[[ Source material open ]]
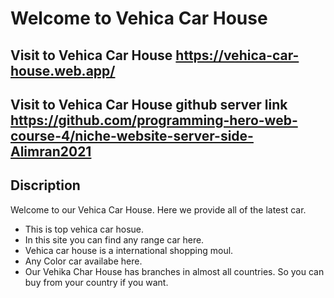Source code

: # Welcome to Vehica Car House

## Visit to Vehica Car House https://vehica-car-house.web.app/
## Visit to Vehica Car House github server link https://github.com/programming-hero-web-course-4/niche-website-server-side-Alimran2021
## Discription
Welcome to our Vehica Car House. Here we provide all of the latest car.
* This is top vehica car hosue.
* In this site you can find any range car here.
* Vehica car house is a international shopping moul.
* Any Color car availabe here.
* Our Vehika Char House has branches in almost all countries. So you can buy from your country if you want.
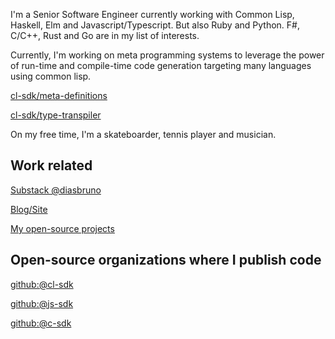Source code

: I'm a Senior Software Engineer currently working with Common Lisp, Haskell, 
Elm and Javascript/Typescript. But also Ruby and Python. 
F#, C/C++, Rust and Go are in my list of interests.

Currently, I'm working on meta programming systems to leverage the power 
of run-time and compile-time code generation targeting many languages 
using common lisp. 

[cl-sdk/meta-definitions](https://github.com/cl-sdk/meta-definitions)

[cl-sdk/type-transpiler](https://github.com/cl-sdk/type-transpiler)

On my free time, I'm a skateboarder, tennis player and musician.

## Work related

[Substack @diasbruno](https://substack.com/@diasbruno)

[Blog/Site](https://diasbruno.github.io)

[My open-source projects](https://diasbruno.github.io/opensource)

## Open-source organizations where I publish code

[github:@cl-sdk](https://github.com/cl-sdk)

[github:@js-sdk](https://github.com/js-sdk)

[github:@c-sdk](https://github.com/c-sdk)
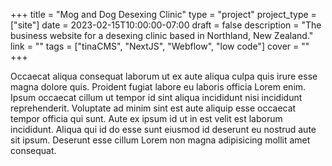 +++
title = "Mog and Dog Desexing Clinic"
type = "project"
project_type = ["site"]
date = 2023-02-15T10:00:00-07:00
draft = false
description = "The business website for a desexing clinic based in Northland, New Zealand."
link = ""
tags = ["tinaCMS", "NextJS", "Webflow", "low code"]
cover = ""
+++

Occaecat aliqua consequat laborum ut ex aute aliqua culpa quis irure esse magna dolore quis. Proident fugiat labore eu laboris officia Lorem enim. Ipsum occaecat cillum ut tempor id sint aliqua incididunt nisi incididunt reprehenderit. Voluptate ad minim sint est aute aliquip esse occaecat tempor officia qui sunt. Aute ex ipsum id ut in est velit est laborum incididunt. Aliqua qui id do esse sunt eiusmod id deserunt eu nostrud aute sit ipsum. Deserunt esse cillum Lorem non magna adipisicing mollit amet consequat.
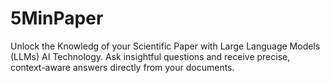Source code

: # 5MinPaper
Unlock the Knowledg of your Scientific Paper with Large Language Models (LLMs) AI Technology. Ask insightful questions and receive precise, context-aware answers directly from your documents.

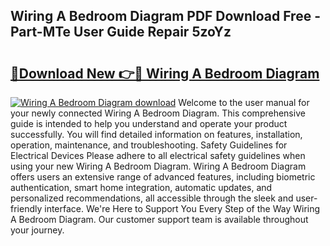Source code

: ## Wiring A Bedroom Diagram PDF Download Free - Part-MTe User Guide Repair 5zoYz

# <h2><a href="http://dfp1rp.blite.top/?on=Wiring+A+Bedroom+Diagram">🔗Download New 👉🔴 Wiring A Bedroom Diagram</a></h2>

[![Wiring A Bedroom Diagram download](https://i.imgur.com/lujVjoI.png)](http://dfp1rp.blite.top/?on=Wiring+A+Bedroom+Diagram)
Welcome to the user manual for your newly connected Wiring A Bedroom Diagram. This comprehensive guide is intended to help you understand and operate your product successfully. You will find detailed information on features, installation, operation, maintenance, and troubleshooting. Safety Guidelines for Electrical Devices Please adhere to all electrical safety guidelines when using your new Wiring A Bedroom Diagram. Wiring A Bedroom Diagram offers users an extensive range of advanced features, including biometric authentication, smart home integration, automatic updates, and personalized recommendations, all accessible through the sleek and user-friendly interface. We're Here to Support You Every Step of the Way Wiring A Bedroom Diagram. Our customer support team is available throughout your journey.

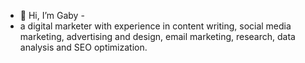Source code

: - 👋 Hi, I’m Gaby - 
- a digital marketer with experience in content writing, social media marketing, advertising and design, email marketing, research, data analysis and SEO optimization. 

<!---
Gkuszel/Gkuszel is a ✨ special ✨ repository because its `README.md` (this file) appears on your GitHub profile.
You can click the Preview link to take a look at your changes.
--->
[[ Source material closed ]]
What to do:
Take the preceding listing and transcribe it exactly, skipping the pictures.

Task result:
Source code

: # Welcome to Vehica Car House

## Visit to Vehica Car House https://vehica-car-house.web.app/
## Visit to Vehica Car House github server link https://github.com/programming-hero-web-course-4/niche-website-server-side-Alimran2021
## Discription
Welcome to our Vehica Car House. Here we provide all of the latest car.
* This is top vehica car hosue.
* In this site you can find any range car here.
* Vehica car house is a international shopping moul.
* Any Color car availabe here.
* Our Vehika Char House has branches in almost all countries. So you can buy from your country if you want.
Source code

: I'm a Senior Software Engineer currently working with Common Lisp, Haskell, 
Elm and Javascript/Typescript. But also Ruby and Python. 
F#, C/C++, Rust and Go are in my list of interests.

Currently, I'm working on meta programming systems to leverage the power 
of run-time and compile-time code generation targeting many languages 
using common lisp. 

[cl-sdk/meta-definitions](https://github.com/cl-sdk/meta-definitions)

[cl-sdk/type-transpiler](https://github.com/cl-sdk/type-transpiler)

On my free time, I'm a skateboarder, tennis player and musician.

## Work related

[Substack @diasbruno](https://substack.com/@diasbruno)

[Blog/Site](https://diasbruno.github.io)

[My open-source projects](https://diasbruno.github.io/opensource)

## Open-source organizations where I publish code

[github:@cl-sdk](https://github.com/cl-sdk)

[github:@js-sdk](https://github.com/js-sdk)

[github:@c-sdk](https://github.com/c-sdk)
 +++
title = "Mog and Dog Desexing Clinic"
type = "project"
project_type = ["site"]
date = 2023-02-15T10:00:00-07:00
draft = false
description = "The business website for a desexing clinic based in Northland, New Zealand."
link = ""
tags = ["tinaCMS", "NextJS", "Webflow", "low code"]
cover = ""
+++

Occaecat aliqua consequat laborum ut ex aute aliqua culpa quis irure esse magna dolore quis. Proident fugiat labore eu laboris officia Lorem enim. Ipsum occaecat cillum ut tempor id sint aliqua incididunt nisi incididunt reprehenderit. Voluptate ad minim sint est aute aliquip esse occaecat tempor officia qui sunt. Aute ex ipsum id ut in est velit est laborum incididunt. Aliqua qui id do esse sunt eiusmod id deserunt eu nostrud aute sit ipsum. Deserunt esse cillum Lorem non magna adipisicing mollit amet consequat.
Source code

: # 5MinPaper
Unlock the Knowledg of your Scientific Paper with Large Language Models (LLMs) AI Technology. Ask insightful questions and receive precise, context-aware answers directly from your documents.

Source code

: ## Wiring A Bedroom Diagram PDF Download Free - Part-MTe User Guide Repair 5zoYz

# <h2><a href="http://dfp1rp.blite.top/?on=Wiring+A+Bedroom+Diagram">🔗Download New 👉🔴 Wiring A Bedroom Diagram</a></h2>

[![Wiring A Bedroom Diagram download](https://i.imgur.com/lujVjoI.png)](http://dfp1rp.blite.top/?on=Wiring+A+Bedroom+Diagram)
Welcome to the user manual for your newly connected Wiring A Bedroom Diagram. This comprehensive guide is intended to help you understand and operate your product successfully. You will find detailed information on features, installation, operation, maintenance, and troubleshooting. Safety Guidelines for Electrical Devices Please adhere to all electrical safety guidelines when using your new Wiring A Bedroom Diagram. Wiring A Bedroom Diagram offers users an extensive range of advanced features, including biometric authentication, smart home integration, automatic updates, and personalized recommendations, all accessible through the sleek and user-friendly interface. We're Here to Support You Every Step of the Way Wiring A Bedroom Diagram. Our customer support team is available throughout your journey.

Source code

: - 👋 Hi, I’m Gaby - 
- a digital marketer with experience in content writing, social media marketing, advertising and design, email marketing, research, data analysis and SEO optimization. 

<!---
Gkuszel/Gkuszel is a ✨ special ✨ repository because its `README.md` (this file) appears on your GitHub profile.
You can click the Preview link to take a look at your changes.
--->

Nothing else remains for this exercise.